Task instructions – Return every record in full. Match each one exactly.

=-=-=-=-=

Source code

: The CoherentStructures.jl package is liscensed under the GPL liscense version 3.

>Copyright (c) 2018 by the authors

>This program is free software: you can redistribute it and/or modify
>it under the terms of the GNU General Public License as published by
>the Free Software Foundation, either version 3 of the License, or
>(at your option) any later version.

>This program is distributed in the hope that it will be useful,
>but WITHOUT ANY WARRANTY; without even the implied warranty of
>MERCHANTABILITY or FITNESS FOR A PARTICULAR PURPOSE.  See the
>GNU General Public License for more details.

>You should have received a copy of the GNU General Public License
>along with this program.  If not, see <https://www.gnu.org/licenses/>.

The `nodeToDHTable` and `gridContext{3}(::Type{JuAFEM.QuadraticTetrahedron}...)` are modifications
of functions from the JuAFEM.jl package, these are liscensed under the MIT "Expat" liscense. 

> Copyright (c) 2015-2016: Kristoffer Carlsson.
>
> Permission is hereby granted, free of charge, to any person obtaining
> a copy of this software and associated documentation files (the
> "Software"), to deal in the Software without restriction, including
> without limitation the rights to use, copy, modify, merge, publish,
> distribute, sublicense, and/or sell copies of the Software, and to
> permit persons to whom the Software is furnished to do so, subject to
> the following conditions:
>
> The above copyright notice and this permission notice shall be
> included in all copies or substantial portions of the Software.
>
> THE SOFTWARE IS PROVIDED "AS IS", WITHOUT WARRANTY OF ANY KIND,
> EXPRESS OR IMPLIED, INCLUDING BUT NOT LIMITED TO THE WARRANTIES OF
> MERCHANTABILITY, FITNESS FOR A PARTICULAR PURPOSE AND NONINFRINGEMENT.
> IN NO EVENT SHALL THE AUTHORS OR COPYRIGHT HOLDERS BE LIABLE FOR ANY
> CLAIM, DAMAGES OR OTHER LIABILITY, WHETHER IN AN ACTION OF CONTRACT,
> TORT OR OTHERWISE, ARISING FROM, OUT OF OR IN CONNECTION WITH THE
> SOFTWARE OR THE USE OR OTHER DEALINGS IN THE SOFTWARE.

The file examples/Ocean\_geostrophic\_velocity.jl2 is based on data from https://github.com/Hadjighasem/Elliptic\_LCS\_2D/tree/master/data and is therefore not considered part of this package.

=-=-=-=-=

Exercise answer –
Source code

: The CoherentStructures.jl package is liscensed under the GPL liscense version 3.

>Copyright (c) 2018 by the authors

>This program is free software: you can redistribute it and/or modify
>it under the terms of the GNU General Public License as published by
>the Free Software Foundation, either version 3 of the License, or
>(at your option) any later version.

>This program is distributed in the hope that it will be useful,
>but WITHOUT ANY WARRANTY; without even the implied warranty of
>MERCHANTABILITY or FITNESS FOR A PARTICULAR PURPOSE.  See the
>GNU General Public License for more details.

>You should have received a copy of the GNU General Public License
>along with this program.  If not, see <https://www.gnu.org/licenses/>.

The `nodeToDHTable` and `gridContext{3}(::Type{JuAFEM.QuadraticTetrahedron}...)` are modifications
of functions from the JuAFEM.jl package, these are liscensed under the MIT "Expat" liscense. 

> Copyright (c) 2015-2016: Kristoffer Carlsson.
>
> Permission is hereby granted, free of charge, to any person obtaining
> a copy of this software and associated documentation files (the
> "Software"), to deal in the Software without restriction, including
> without limitation the rights to use, copy, modify, merge, publish,
> distribute, sublicense, and/or sell copies of the Software, and to
> permit persons to whom the Software is furnished to do so, subject to
> the following conditions:
>
> The above copyright notice and this permission notice shall be
> included in all copies or substantial portions of the Software.
>
> THE SOFTWARE IS PROVIDED "AS IS", WITHOUT WARRANTY OF ANY KIND,
> EXPRESS OR IMPLIED, INCLUDING BUT NOT LIMITED TO THE WARRANTIES OF
> MERCHANTABILITY, FITNESS FOR A PARTICULAR PURPOSE AND NONINFRINGEMENT.
> IN NO EVENT SHALL THE AUTHORS OR COPYRIGHT HOLDERS BE LIABLE FOR ANY
> CLAIM, DAMAGES OR OTHER LIABILITY, WHETHER IN AN ACTION OF CONTRACT,
> TORT OR OTHERWISE, ARISING FROM, OUT OF OR IN CONNECTION WITH THE
> SOFTWARE OR THE USE OR OTHER DEALINGS IN THE SOFTWARE.

The file examples/Ocean\_geostrophic\_velocity.jl2 is based on data from https://github.com/Hadjighasem/Elliptic\_LCS\_2D/tree/master/data and is therefore not considered part of this package.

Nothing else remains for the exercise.